Les années passèrent ! Souvent, quand j’étais à terre, en ville, je pensais à toi ! Tu avais acheté un doris, un beau Doris ! Je t’avais aidé à le peindre et je m’étais appliqué pour y inscrire son nom et son immatriculation sur sa belle coque ; tu étais resté célibataire et moi j’étais marié ;  j’avais un enfant, mais nous ne partagions pas ma famille ! On était égoïste et le temps que nous passions tous les deux, le plus souvent en mer qu’à terre, était un moment privilégié qui n’appartenait qu’à nous ! Dans mon école, quand le vent soufflait en novembre, j’étais inquiet ! La vie était dure et je savais que tu prenais des risques ! Tu t’étais endetté pour acheter ton bateau puis le matériel et la camionnette pour le tracter et pour aller vendre ta pêche aux restaurateurs et aux particuliers ! À cette époque la vente aux particuliers était facile et beaucoup plus rentable que le passage par les mareyeurs. Mais, le matériel s’abîmait, le carburant q augmentait. Tu avais un marin salarié avec toi, tu avais acheté un doris plus grand, changé de moteur tous les deux ans, investi dans une petite cabane sur le port pour remiser le matériel et faire tes ventes ! Et puis la concurrence était impitoyable ! J’avais connu Saint Aubin avec deux équipages, vous étiez maintenant six ! Et le poisson se faisant plus rare, il fallait aller plus loin ! Et sortir par tous les temps ! Chaque retour après une période de mauvais temps était une angoisse ! Car, bizarrement, jamais on ne s’est téléphoné ! mais, nous ne sommes jamais restés très longtemps sans que je vienne ! Toi, tu es venu un week-end d’hiver chez moi, à Rouen, pendant les vacances de Noël. Sur la route du retour, tu m’as avoué :
— Tu voyes, est ben chez toi ! est biau y’a tous s’qu’y faut mais, y’a pas la mer !
Eh non, il n’y avait pas ta maîtresse !

Et puis, un soir d’avril, un beau soir d’avril, le téléphone sonna. L’air était doux, sur le toit voisin un merle chantait. Je travaillais dans mon bureau, mettant à jour un registre tout en pensant aux prochaines vacances de printemps : deux petites semaines à attendre ! Des projets de sorties en mer, l’envie d’emmener mon jeune fils avec nous pour qu’il te connaisse mieux et que tu lui fasses découvrir tout ce que je ne savais pas encore sur cette mer si vaste et si mystérieuse ! Je décrochais, surpris de cet appel tardif sur le téléphone scolaire et tout de suite, je compris : une voix timide, pleine de sanglots.
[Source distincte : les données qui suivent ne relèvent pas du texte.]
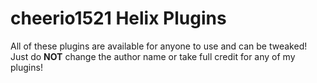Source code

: # cheerio1521 Helix Plugins

All of these plugins are available for anyone to use and can be tweaked! Just do **NOT** change the author name or take full credit for any of my plugins!
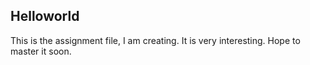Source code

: ## Helloworld
This is the assignment file, I am creating. It is very interesting. Hope to master it soon. 
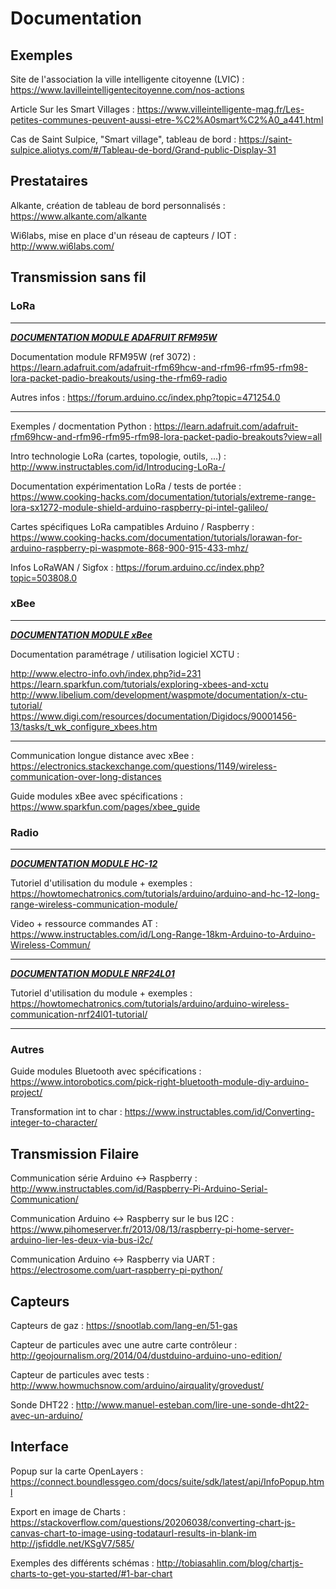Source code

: # Documentation


## Exemples

Site de l'association la ville intelligente citoyenne (LVIC) :
https://www.lavilleintelligentecitoyenne.com/nos-actions

Article Sur les Smart Villages :
https://www.villeintelligente-mag.fr/Les-petites-communes-peuvent-aussi-etre-%C2%A0smart%C2%A0_a441.html

Cas de Saint Sulpice, "Smart village", tableau de bord :
https://saint-sulpice.aliotys.com/#/Tableau-de-bord/Grand-public-Display-31


## Prestataires

Alkante, création de tableau de bord personnalisés :
https://www.alkante.com/alkante

Wi6labs, mise en place d'un réseau de capteurs / IOT :
http://www.wi6labs.com/


## Transmission sans fil

### LoRa

---

***[DOCUMENTATION MODULE ADAFRUIT RFM95W](./RFM95W.md)***

Documentation module RFM95W (ref 3072) :
https://learn.adafruit.com/adafruit-rfm69hcw-and-rfm96-rfm95-rfm98-lora-packet-padio-breakouts/using-the-rfm69-radio

Autres infos :
https://forum.arduino.cc/index.php?topic=471254.0

---

Exemples / docmentation Python :
https://learn.adafruit.com/adafruit-rfm69hcw-and-rfm96-rfm95-rfm98-lora-packet-padio-breakouts?view=all

Intro technologie LoRa (cartes, topologie, outils, ...) :
http://www.instructables.com/id/Introducing-LoRa-/

Documentation expérimentation LoRa / tests de portée :
https://www.cooking-hacks.com/documentation/tutorials/extreme-range-lora-sx1272-module-shield-arduino-raspberry-pi-intel-galileo/

Cartes spécifiques LoRa campatibles Arduino / Raspberry :
https://www.cooking-hacks.com/documentation/tutorials/lorawan-for-arduino-raspberry-pi-waspmote-868-900-915-433-mhz/

Infos LoRaWAN / Sigfox :
https://forum.arduino.cc/index.php?topic=503808.0

### xBee

---

***[DOCUMENTATION MODULE xBee](./xBee.md)***

Documentation paramétrage / utilisation logiciel XCTU :

http://www.electro-info.ovh/index.php?id=231
https://learn.sparkfun.com/tutorials/exploring-xbees-and-xctu
http://www.libelium.com/development/waspmote/documentation/x-ctu-tutorial/
https://www.digi.com/resources/documentation/Digidocs/90001456-13/tasks/t_wk_configure_xbees.htm

---

Communication longue distance avec xBee :
https://electronics.stackexchange.com/questions/1149/wireless-communication-over-long-distances

Guide modules xBee avec spécifications :
https://www.sparkfun.com/pages/xbee_guide

### Radio

---

***[DOCUMENTATION MODULE HC-12](./hc-12.md)***

Tutoriel d'utilisation du module + exemples :
https://howtomechatronics.com/tutorials/arduino/arduino-and-hc-12-long-range-wireless-communication-module/

Video + ressource commandes AT :
https://www.instructables.com/id/Long-Range-18km-Arduino-to-Arduino-Wireless-Commun/

---

***[DOCUMENTATION MODULE NRF24L01](./NRF24L01.md)***

Tutoriel d'utilisation du module + exemples :
https://howtomechatronics.com/tutorials/arduino/arduino-wireless-communication-nrf24l01-tutorial/

---

### Autres

Guide modules Bluetooth avec spécifications :
https://www.intorobotics.com/pick-right-bluetooth-module-diy-arduino-project/

Transformation int to char :
https://www.instructables.com/id/Converting-integer-to-character/

## Transmission Filaire

Communication série Arduino <-> Raspberry :
http://www.instructables.com/id/Raspberry-Pi-Arduino-Serial-Communication/

Communication Arduino <-> Raspberry sur le bus I2C :
https://www.pihomeserver.fr/2013/08/13/raspberry-pi-home-server-arduino-lier-les-deux-via-bus-i2c/

Communication Arduino <-> Raspberry via UART :
https://electrosome.com/uart-raspberry-pi-python/

## Capteurs

Capteurs de gaz :
https://snootlab.com/lang-en/51-gas

Capteur de particules avec une autre carte contrôleur :
http://geojournalism.org/2014/04/dustduino-arduino-uno-edition/

Capteur de particules avec tests :
http://www.howmuchsnow.com/arduino/airquality/grovedust/

Sonde DHT22 :
http://www.manuel-esteban.com/lire-une-sonde-dht22-avec-un-arduino/


## Interface

Popup sur la carte OpenLayers :
https://connect.boundlessgeo.com/docs/suite/sdk/latest/api/InfoPopup.html

Export en image de Charts :
https://stackoverflow.com/questions/20206038/converting-chart-js-canvas-chart-to-image-using-todataurl-results-in-blank-im
http://jsfiddle.net/KSgV7/585/

Exemples des différents schémas :
http://tobiasahlin.com/blog/chartjs-charts-to-get-you-started/#1-bar-chart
— Monsieur F… ? C’est la maman de Yohan...
— Oui, madame B… Qu’est-ce qui se passe ?
— C’est Yohan ! Il est mort !
Je ne pouvais rien dire ! Les mots refusèrent de sortir. Des larmes coulèrent, silencieuses, salées, comme l’eau de la mer…
Trois jours plus tard, le soleil brillait. Aucun pécheur n’était en mer. Ils étaient tous dans le petit cimetière, trop petit pour accueillir tout ce monde ! Ton cercueil reposait sur deux tréteaux et j’étais face à lui, devant un micro ! J’allais te dire adieux au nom de tous. Quand ta mère m’avait demandé de prononcer ton éloge funèbre, je lui ai dit oui, bien sûr ! Mais qu’allais-je dire ? J’ai pensé à une lettre, à cette lettre, cette « lettre au marin qui m’a fait aimer la mer » et qui est mort, en fin d’un après-midi ensoleillé, au volant de sa voiture en ratant un virage pour aller à Saint-Aubin-sur-Mer.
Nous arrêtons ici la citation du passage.